TASK GOAL ->
Report, as a bare number, how many lines of the entries below contain "chat".

Collection entries
++++++++++++++++++++
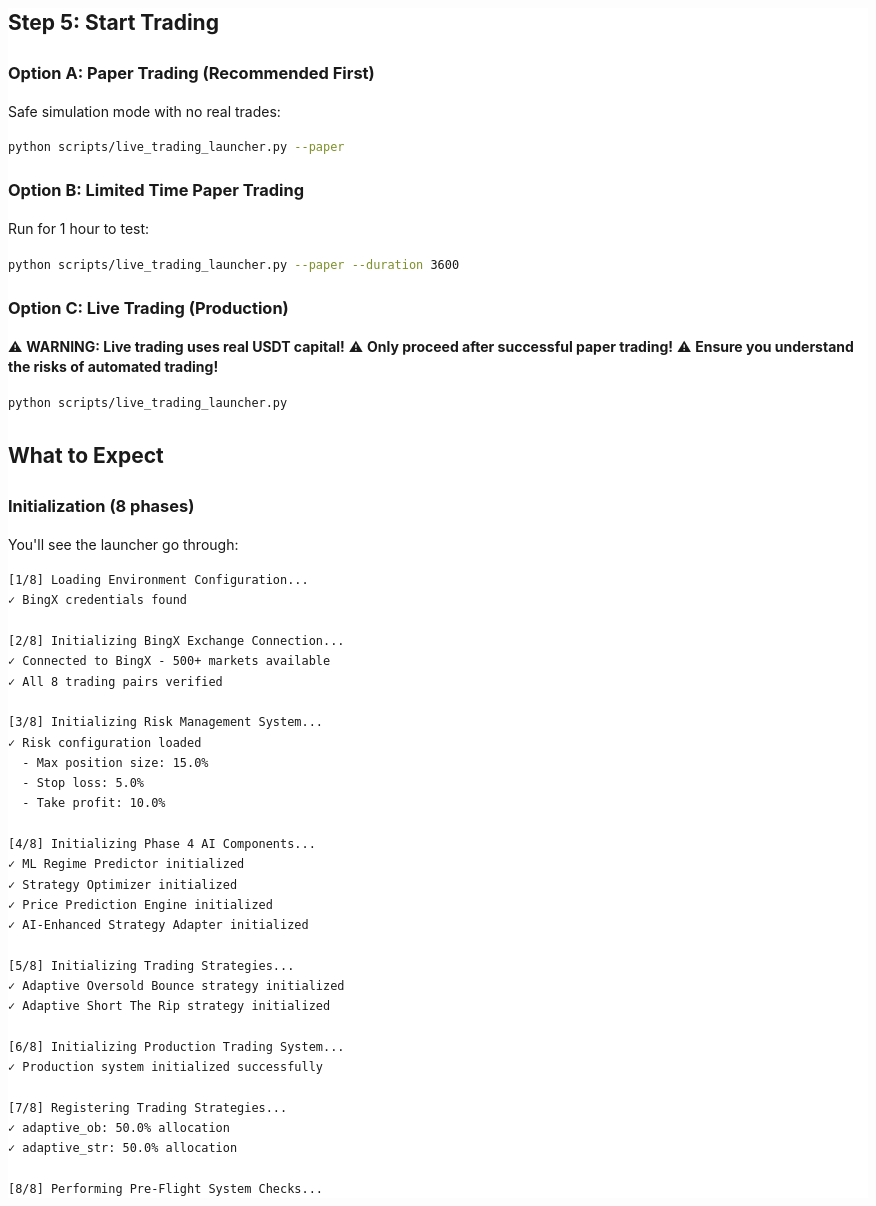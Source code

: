 ## Step 5: Start Trading

### Option A: Paper Trading (Recommended First)

Safe simulation mode with no real trades:

```bash
python scripts/live_trading_launcher.py --paper
```

### Option B: Limited Time Paper Trading

Run for 1 hour to test:

```bash
python scripts/live_trading_launcher.py --paper --duration 3600
```

### Option C: Live Trading (Production)

⚠️ **WARNING: Live trading uses real USDT capital!**
⚠️ **Only proceed after successful paper trading!**
⚠️ **Ensure you understand the risks of automated trading!**

```bash
python scripts/live_trading_launcher.py
```

## What to Expect

### Initialization (8 phases)

You'll see the launcher go through:

```
[1/8] Loading Environment Configuration...
✓ BingX credentials found

[2/8] Initializing BingX Exchange Connection...
✓ Connected to BingX - 500+ markets available
✓ All 8 trading pairs verified

[3/8] Initializing Risk Management System...
✓ Risk configuration loaded
  - Max position size: 15.0%
  - Stop loss: 5.0%
  - Take profit: 10.0%

[4/8] Initializing Phase 4 AI Components...
✓ ML Regime Predictor initialized
✓ Strategy Optimizer initialized
✓ Price Prediction Engine initialized
✓ AI-Enhanced Strategy Adapter initialized

[5/8] Initializing Trading Strategies...
✓ Adaptive Oversold Bounce strategy initialized
✓ Adaptive Short The Rip strategy initialized

[6/8] Initializing Production Trading System...
✓ Production system initialized successfully

[7/8] Registering Trading Strategies...
✓ adaptive_ob: 50.0% allocation
✓ adaptive_str: 50.0% allocation

[8/8] Performing Pre-Flight System Checks...
```
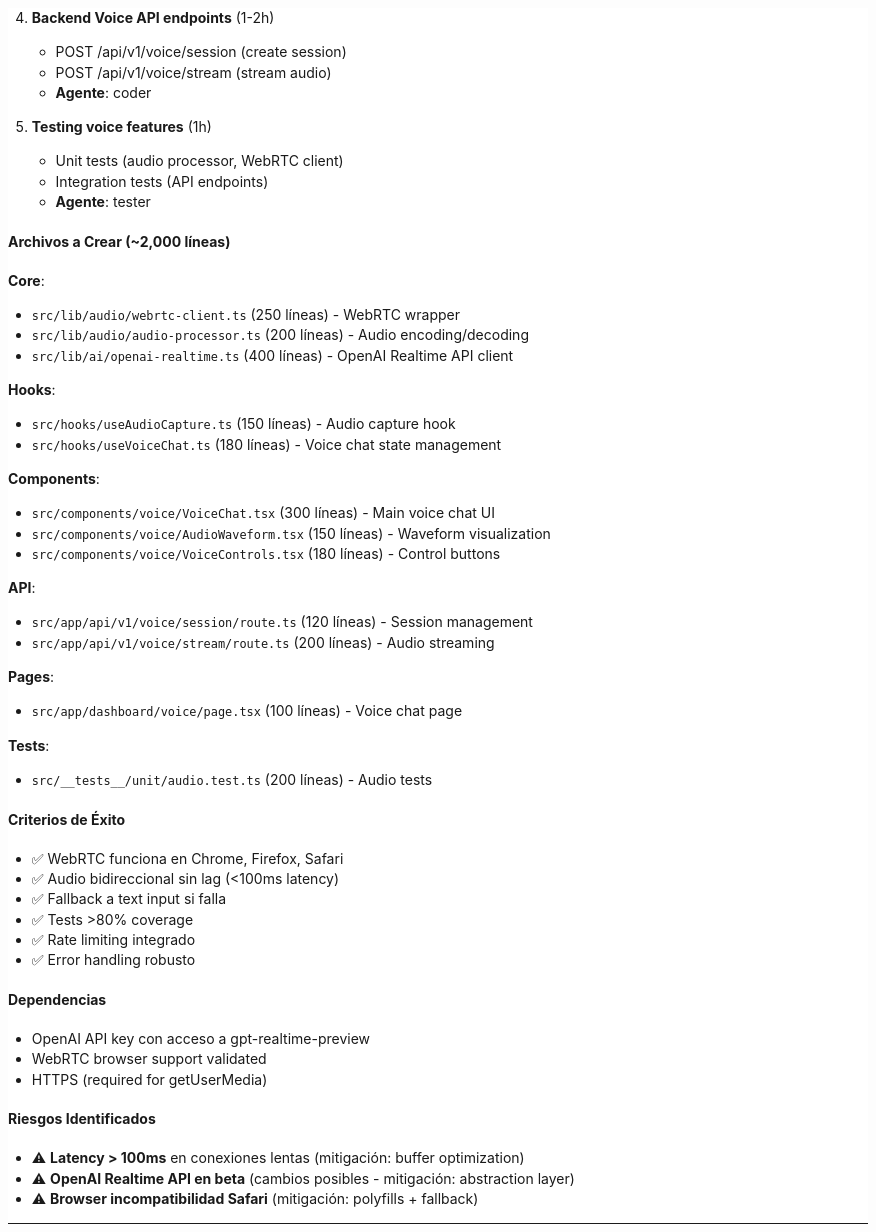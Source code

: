 4. **Backend Voice API endpoints** (1-2h)
   - POST /api/v1/voice/session (create session)
   - POST /api/v1/voice/stream (stream audio)
   - **Agente**: coder

5. **Testing voice features** (1h)
   - Unit tests (audio processor, WebRTC client)
   - Integration tests (API endpoints)
   - **Agente**: tester

#### Archivos a Crear (~2,000 líneas)

**Core**:
- `src/lib/audio/webrtc-client.ts` (250 líneas) - WebRTC wrapper
- `src/lib/audio/audio-processor.ts` (200 líneas) - Audio encoding/decoding
- `src/lib/ai/openai-realtime.ts` (400 líneas) - OpenAI Realtime API client

**Hooks**:
- `src/hooks/useAudioCapture.ts` (150 líneas) - Audio capture hook
- `src/hooks/useVoiceChat.ts` (180 líneas) - Voice chat state management

**Components**:
- `src/components/voice/VoiceChat.tsx` (300 líneas) - Main voice chat UI
- `src/components/voice/AudioWaveform.tsx` (150 líneas) - Waveform visualization
- `src/components/voice/VoiceControls.tsx` (180 líneas) - Control buttons

**API**:
- `src/app/api/v1/voice/session/route.ts` (120 líneas) - Session management
- `src/app/api/v1/voice/stream/route.ts` (200 líneas) - Audio streaming

**Pages**:
- `src/app/dashboard/voice/page.tsx` (100 líneas) - Voice chat page

**Tests**:
- `src/__tests__/unit/audio.test.ts` (200 líneas) - Audio tests

#### Criterios de Éxito
- ✅ WebRTC funciona en Chrome, Firefox, Safari
- ✅ Audio bidireccional sin lag (<100ms latency)
- ✅ Fallback a text input si falla
- ✅ Tests >80% coverage
- ✅ Rate limiting integrado
- ✅ Error handling robusto

#### Dependencias
- OpenAI API key con acceso a gpt-realtime-preview
- WebRTC browser support validated
- HTTPS (required for getUserMedia)

#### Riesgos Identificados
- ⚠️ **Latency > 100ms** en conexiones lentas (mitigación: buffer optimization)
- ⚠️ **OpenAI Realtime API en beta** (cambios posibles - mitigación: abstraction layer)
- ⚠️ **Browser incompatibilidad Safari** (mitigación: polyfills + fallback)

---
++++++++++++++++++++
TASK RESPONSE ->
3